U-M “asked me what they could use money for, and I said, ‘Could we do something in sales?’ They looked at me like I had three heads,” says Cappo with a laugh.
But he likes to point out a fundamental truth about business: “When you think about it, nothing happens until somebody sells something.”
Cappo, 59, never attended college. He went into business selling vacuum cleaners door to door right out of high school.
From there, he graduated to selling used cars at Varsity Ford in Ann Arbor. Cappo is Exhibit A for anyone who needs convincing that selling cars can be lucrative.
“I was making about 250 grand a year working at Varsity Ford, and my first month owning my own dealership, I made about 200 grand,” he says of his early days when he bought East Tennessee Nissan in Morristown, Tenn., 18 years ago.
He expanded the group to 26 dealerships and four pre-owned stores in seven states, concentrated in the South, Midwest and California.
In 2010, Cappo moved Victory from its headquarters in Morristown, Tenn,. to Canton, Mich., a Detroit suburb. A major reason was to put headquarters close to the university and its talent pool.
Cappo doesn’t expect students will graduate from U-M and start selling cars.
“There’s not many kids in that class who have ever had their tank on empty with no money to put in gas,” he said. “Most people who are really good in the car business, at one time they were broke.”
But he believes the sales certificate program can help them get an essential understanding of what selling is all about.
Follett Carter, adjunct professor in the marketing department at the U-M business school who runs the sales certificate program funded by Cappo, shares Cappo’s view: “I don’t think college graduates would go into selling cars. But I think there are opportunities in dealerships where they could find meaningful jobs, and knowledge of sales would be helpful.”
Carter says the sales certificate program consists of four courses: marketing, fundamentals of sales management, retail sales marketing and consumer behavior. This winter term, 65 students are enrolled.
Cutting sales turnover?
Carter and Olson hope the sales certificate program, with all those students, might incubate some new ideas for dealership sales-compensation plans that could reduce the notoriously high turnover rate.
“If it was my dealership, I would hire university graduates. I’d train them. I’d put them on a quota, maybe a revenue quota. There needs to be a process that is different from how many cars you sold,” says Carter. “These kids can’t be on 100 percent incentive pay. They have to get a portion of their income in salary. That’s a big change.

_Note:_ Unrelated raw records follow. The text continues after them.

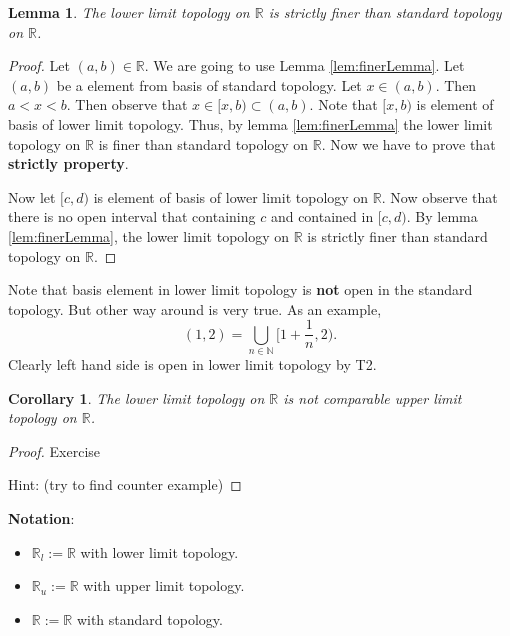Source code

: \documentclass[
]{book}
\providecommand{\tightlist}{%
  \setlength{\itemsep}{0pt}\setlength{\parskip}{0pt}}
\newtheorem{lemma}{Lemma}[chapter]
\newtheorem{corollary}{Corollary}[chapter]
\theoremstyle{definition}
\theoremstyle{definition}
\theoremstyle{definition}
\theoremstyle{definition}
\theoremstyle{remark}
\begin{document}
\begin{lemma}
\protect\hypertarget{lem:unnamed-chunk-26}{}\label{lem:unnamed-chunk-26}The lower limit topology on \(\mathbb{R}\) is strictly finer than standard topology on \(\mathbb{R}\).
\end{lemma}

\begin{proof}
Let \((a,b)\in \mathbb{R}\). We are going to use Lemma \ref{lem:finerLemma}. Let \((a,b)\) be a element from basis of standard topology. Let \(x\in (a,b)\). Then \(a<x<b\). Then observe that \(x\in [x,b)\subset (a,b)\). Note that \([x,b)\) is element of basis of lower limit topology. Thus, by lemma \ref{lem:finerLemma} the lower limit topology on \(\mathbb{R}\) is finer than standard topology on \(\mathbb{R}\). Now we have to prove that \textbf{strictly property}.

Now let \([c,d)\) is element of basis of lower limit topology on \(\mathbb{R}\). Now observe that there is no open interval that containing \(c\) and contained in \([c,d)\). By lemma \ref{lem:finerLemma}, the lower limit topology on \(\mathbb{R}\) is strictly finer than standard topology on \(\mathbb{R}\).
\end{proof}

Note that basis element in lower limit topology is \textbf{not} open in the standard topology. But other way around is very true. As an example, \[(1,2)=\bigcup_{n\in \mathbb{N}}[1+\frac{1}{n},2).\] Clearly left hand side is open in lower limit topology by T2.

\begin{corollary}
\protect\hypertarget{cor:unnamed-chunk-28}{}\label{cor:unnamed-chunk-28}The lower limit topology on \(\mathbb{R}\) is not comparable upper limit topology on \(\mathbb{R}\).
\end{corollary}

\begin{proof}
Exercise

Hint: (try to find counter example)
\end{proof}

\textbf{Notation}:

\begin{itemize}
\tightlist
\item
  \(\mathbb{R}_l:=\mathbb{R}\) with lower limit topology.
\item
  \(\mathbb{R}_u:=\mathbb{R}\) with upper limit topology.
\item
  \(\mathbb{R}:=\mathbb{R}\) with standard topology.
\end{itemize}
\end{document}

“You can’t revolve over 40, 50, 60 percent of sales reps every year. That’s unsustainable.”
Victory already has recruited several U-M graduates, including management prospects. Students have done internships at the group’s dealerships.
“One guy just wants to be a sales guy and is already selling 25 cars a month,” says Olson.
Devin McParlane, a student in Olson’s class from Livonia, Mich., says she will be going to work in Ford’s marketing training program after she graduates in June.
“I’m going to be a zone manager working with retail managers,” says McParlane, who believes Olson’s lessons will help her understand dealers.
Olson says he tells students their experience in sales can lead to management: “I really push the fact that the auto industry has so many opportunities, and the pay and benefits can be phenomenal. The fact that some of our general managers are making more than $500,000, that opens their eyes.”